The source code and documentation of the DStat are broken into three components:
- Documentation for the hardware and build instructions
- Documentation for the firmware and virtual serial communications protocol
- Documentation for the interface
If you run into troubles, feel free to post an issue on the relevant one of the three DStat components' project pages by clicking issues in the menu at the far left. (you'll have to make an account first)
This wiki, the hardware schematics and layouts, and all other documentation describing the DStat hardware are licensed under the CERN OHL v. 1.2. ©Michael D. M. Dryden 2014
You may redistribute and modify this documentation under the terms of the CERN OHL v.1.2. (http://ohwr.org/cernohl).
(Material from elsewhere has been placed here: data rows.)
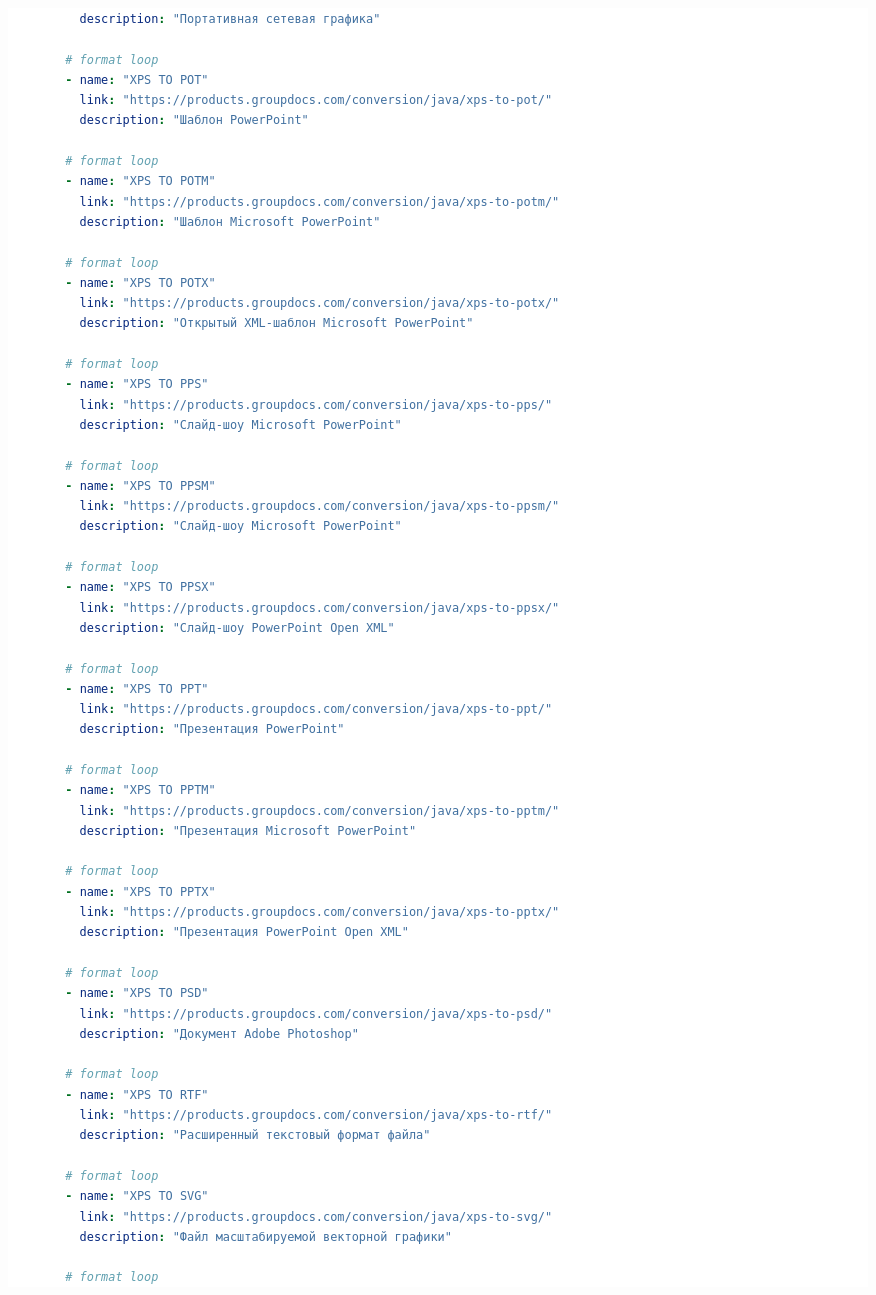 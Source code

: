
 ```yaml
          description: "Портативная сетевая графика"

        # format loop
        - name: "XPS TO POT"
          link: "https://products.groupdocs.com/conversion/java/xps-to-pot/"
          description: "Шаблон PowerPoint"

        # format loop
        - name: "XPS TO POTM"
          link: "https://products.groupdocs.com/conversion/java/xps-to-potm/"
          description: "Шаблон Microsoft PowerPoint"

        # format loop
        - name: "XPS TO POTX"
          link: "https://products.groupdocs.com/conversion/java/xps-to-potx/"
          description: "Открытый XML-шаблон Microsoft PowerPoint"

        # format loop
        - name: "XPS TO PPS"
          link: "https://products.groupdocs.com/conversion/java/xps-to-pps/"
          description: "Слайд-шоу Microsoft PowerPoint"

        # format loop
        - name: "XPS TO PPSM"
          link: "https://products.groupdocs.com/conversion/java/xps-to-ppsm/"
          description: "Слайд-шоу Microsoft PowerPoint"

        # format loop
        - name: "XPS TO PPSX"
          link: "https://products.groupdocs.com/conversion/java/xps-to-ppsx/"
          description: "Слайд-шоу PowerPoint Open XML"

        # format loop
        - name: "XPS TO PPT"
          link: "https://products.groupdocs.com/conversion/java/xps-to-ppt/"
          description: "Презентация PowerPoint"

        # format loop
        - name: "XPS TO PPTM"
          link: "https://products.groupdocs.com/conversion/java/xps-to-pptm/"
          description: "Презентация Microsoft PowerPoint"

        # format loop
        - name: "XPS TO PPTX"
          link: "https://products.groupdocs.com/conversion/java/xps-to-pptx/"
          description: "Презентация PowerPoint Open XML"

        # format loop
        - name: "XPS TO PSD"
          link: "https://products.groupdocs.com/conversion/java/xps-to-psd/"
          description: "Документ Adobe Photoshop"

        # format loop
        - name: "XPS TO RTF"
          link: "https://products.groupdocs.com/conversion/java/xps-to-rtf/"
          description: "Расширенный текстовый формат файла"

        # format loop
        - name: "XPS TO SVG"
          link: "https://products.groupdocs.com/conversion/java/xps-to-svg/"
          description: "Файл масштабируемой векторной графики"

        # format loop
```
This documentation is distributed WITHOUT ANY EXPRESS OR IMPLIED WARRANTY, INCLUDING OF MERCHANTABILITY, SATISFACTORY QUALITY AND FITNESS FOR A PARTICULAR PURPOSE. Please see the CERN OHL v.1.2 for applicable conditions.
The computer interface and microcontroller firmware are free software: you can redistribute them and/or modify them under the terms of the GNU General Public License as published by the Free Software Foundation, either version 3 of the License, or (at your option) any later version.
The computer interface and microcontroller firmware are distributed in the hope that they will be useful, but WITHOUT ANY WARRANTY; without even the implied warranty of MERCHANTABILITY or FITNESS FOR A PARTICULAR PURPOSE. See the GNU General Public License for more details.